The 5 most common quality pitfalls of AI systems (2025 update)

Last updated on 02-09-2025

Artificial Intelligence (AI) is transforming the world at an unprecedented pace.

Yet, beneath the surface, many AI systems face severe quality challenges that threaten their long-term success.

To truly embrace the opportunities, it’s important to understand the foundation of AI systems.

After all, while impressive, they are not magic.

So, what are they?

According to ISO/IEC 5338, co-developed by Software Improvement Group (SIG), AI is classified as a software system with unique characteristics.

AI is software, but what sets AI apart from traditional software is that it doesn’t just follow fixed rules. Instead, it learns by analyzing large datasets, identifying patterns, and applying that knowledge to make informed decisions, solve problems, or answer questions. AI’s unique features often lead to misunderstandings and significant risks, including security threats and even potential harm. To manage these risks, AI needs strong engineering practices and proper regulation.

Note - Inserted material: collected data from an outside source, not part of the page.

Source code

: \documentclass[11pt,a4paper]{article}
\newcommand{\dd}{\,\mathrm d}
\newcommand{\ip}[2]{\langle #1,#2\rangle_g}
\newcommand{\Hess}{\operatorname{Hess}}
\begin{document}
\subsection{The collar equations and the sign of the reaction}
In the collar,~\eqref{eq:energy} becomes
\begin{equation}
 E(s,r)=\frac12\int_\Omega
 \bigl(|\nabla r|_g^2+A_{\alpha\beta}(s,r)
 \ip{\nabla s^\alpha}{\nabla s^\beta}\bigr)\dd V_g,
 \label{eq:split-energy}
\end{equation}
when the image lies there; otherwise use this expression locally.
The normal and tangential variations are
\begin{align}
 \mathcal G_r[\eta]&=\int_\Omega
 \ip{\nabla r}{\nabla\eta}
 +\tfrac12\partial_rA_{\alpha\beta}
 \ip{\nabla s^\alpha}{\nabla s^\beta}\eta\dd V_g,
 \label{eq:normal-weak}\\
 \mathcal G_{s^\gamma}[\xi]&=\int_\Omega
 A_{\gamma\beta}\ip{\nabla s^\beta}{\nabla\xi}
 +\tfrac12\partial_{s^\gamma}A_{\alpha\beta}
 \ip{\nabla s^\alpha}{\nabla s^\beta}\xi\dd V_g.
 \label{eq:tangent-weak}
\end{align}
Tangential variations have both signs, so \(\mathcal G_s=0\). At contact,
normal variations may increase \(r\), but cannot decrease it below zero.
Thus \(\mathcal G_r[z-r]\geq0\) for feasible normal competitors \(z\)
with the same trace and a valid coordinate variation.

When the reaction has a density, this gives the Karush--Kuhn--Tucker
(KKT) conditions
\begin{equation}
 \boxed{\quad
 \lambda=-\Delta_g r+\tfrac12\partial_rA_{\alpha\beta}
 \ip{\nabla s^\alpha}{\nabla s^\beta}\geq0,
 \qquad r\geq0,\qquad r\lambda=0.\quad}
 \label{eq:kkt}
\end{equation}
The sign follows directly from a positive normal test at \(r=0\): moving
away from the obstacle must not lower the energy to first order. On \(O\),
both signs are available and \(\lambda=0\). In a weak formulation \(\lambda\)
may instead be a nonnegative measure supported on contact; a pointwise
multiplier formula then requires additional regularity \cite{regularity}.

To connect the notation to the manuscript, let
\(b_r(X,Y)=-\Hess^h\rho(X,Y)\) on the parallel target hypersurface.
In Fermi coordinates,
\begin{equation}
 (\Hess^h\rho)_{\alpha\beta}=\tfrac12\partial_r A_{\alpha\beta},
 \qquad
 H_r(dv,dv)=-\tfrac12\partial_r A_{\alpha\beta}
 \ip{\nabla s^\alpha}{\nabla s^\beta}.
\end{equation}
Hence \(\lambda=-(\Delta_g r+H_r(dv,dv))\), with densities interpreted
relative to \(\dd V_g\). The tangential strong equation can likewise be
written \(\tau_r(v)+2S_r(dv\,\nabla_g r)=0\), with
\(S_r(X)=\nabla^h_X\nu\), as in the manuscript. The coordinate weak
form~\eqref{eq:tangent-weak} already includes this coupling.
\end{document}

In this article you’ll learn:

the most common quality pitfalls in AI and big data systems.
Why these issues occur, from education gaps to siloed teams.
Actionable recommendations to avoid a crisis and ensure your AI remains maintainable, secure, and adaptable.

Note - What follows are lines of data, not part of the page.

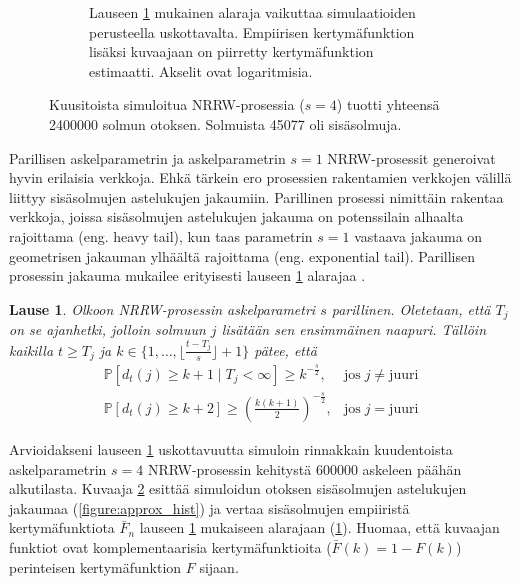 \documentclass[finnish, 12pt, a4paper, sci, utf8, pdfa]{aaltothesis}
\newcommand*{\prob}{\mathbb{P}}
\newtheorem{theorem}{Lause}
\begin{document}
\begin{figure}[htb]
\begin{subfigure}[b]{0.47\textwidth}
      \caption{Lauseen \ref{theorem:asteluku} mukainen alaraja vaikuttaa simulaatioiden perusteella uskottavalta. Empiirisen kertymäfunktion lisäksi kuvaajaan on piirretty kertymäfunktion estimaatti. Akselit ovat logaritmisia. \label{figure:approx_cdf}}
   \end{subfigure}
   \caption{Kuusitoista simuloitua NRRW-prosessia ($ s = 4 $) tuotti yhteensä 2400000 solmun otoksen. Solmuista 45077 oli sisäsolmuja.}
   \label{figure:asteluku-sim}
\end{figure}

Parillisen askelparametrin ja askelparametrin $ s = 1 $ NRRW-prosessit generoivat hyvin erilaisia verkkoja. Ehkä tärkein ero prosessien rakentamien verkkojen välillä liittyy sisäsolmujen
astelukujen jakaumiin. Parillinen prosessi nimittäin rakentaa verkkoja, joissa sisäsolmujen astelukujen jakauma on potenssilain alhaalta rajoittama (eng. heavy tail), kun taas parametrin $ s = 1 $ vastaava jakauma on geometrisen jakauman ylhäältä rajoittama (eng. exponential tail). Parillisen prosessin jakauma mukailee erityisesti lauseen \ref{theorem:asteluku} alarajaa \cite{Iacobelli}.

\begin{theorem}
   Olkoon NRRW-prosessin askelparametri $ s $ parillinen. Oletetaan, että $ T_{j} $ on se ajanhetki, jolloin solmuun $ j $ lisätään sen ensimmäinen naapuri. Tällöin kaikilla $ t \geq T_{j} $ ja $ k \in \{1,\ldots,\lfloor \frac{t-T_{j}}{s} \rfloor + 1\} $ pätee, että
   \[
      \renewcommand{\arraystretch}{2.0}
      \begin{array}{lr}
         \prob \left[ d_{t}(j) \geq k + 1 \mid T_{j} < \infty \right] \geq k^{-\frac{s}{2}},             & \text{jos} \; j \neq \text{juuri} \\
         \prob \left[ d_{t}(j) \geq k + 2 \right] \geq \left( \frac{k(k+1)}{2} \right)^{-\frac{s}{2}},   & \text{jos} \; j = \text{juuri}
      \end{array}
   \]
   \label{theorem:asteluku}
\end{theorem}
Arvioidakseni lauseen \ref{theorem:asteluku} uskottavuutta simuloin rinnakkain kuudentoista askelparametrin $ s = 4 $ NRRW-prosessin kehitystä 600000 askeleen päähän alkutilasta. 
Kuvaaja \ref{figure:asteluku-sim} esittää simuloidun otoksen sisäsolmujen astelukujen jakaumaa (\ref{figure:approx_hist}) ja vertaa sisäsolmujen empiiristä kertymäfunktiota 
$ \bar{F}_{n} $ lauseen \ref{theorem:asteluku} mukaiseen alarajaan (\ref{figure:approx_cdf}). Huomaa, että kuvaajan funktiot ovat komplementaarisia kertymäfunktioita 
($ \bar{F}(k) = 1 - F(k) $) perinteisen kertymäfunktion $ F $ sijaan. 
\end{document}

On average, AI/big data systems score lower when it comes to build quality compared to other software. In fact, in our latest 2025 State of software report, 73% scored below average.

The build quality problem

Our dataset of Al/big data systems was compiled by selecting systems that revolve around statistical analysis or machine learning, based on the technologies used (e.g. R and Tensorflow) and documentation.

The visual shows that most AI/big data systems have a low build quality score. Fortunately, the research also highlights that building high-quality, maintainable AI/big data systems is possible, with some systems bucking the trend and achieving high build quality. This prompts the question: where do things typically go wrong?

Why do AI systems falter?

Engineering robust, future-proof AI systems is still a relatively new field.
We see many organizations struggling to transition AI from experimental projects in the lab to scalable, secure, compliant, and maintainable real-world applications. The engineering challenges stem from how AI engineers—such as data scientists—are traditionally managed and trained.

Their focus is often on quickly creating insights and models, not on building systems that are secure, reliable, maintainable, reusable, easy to transfer, and testable.
When examining low-scoring AI and big data systems, a consistent pattern emerges that confirms this assessment: Minimal testing, sparse documentation, and frequent security, privacy, and scalability gaps.

These weaknesses often stem from a deeper structural issue—long, complex code segments that are hard to analyze, modify, reuse, and test.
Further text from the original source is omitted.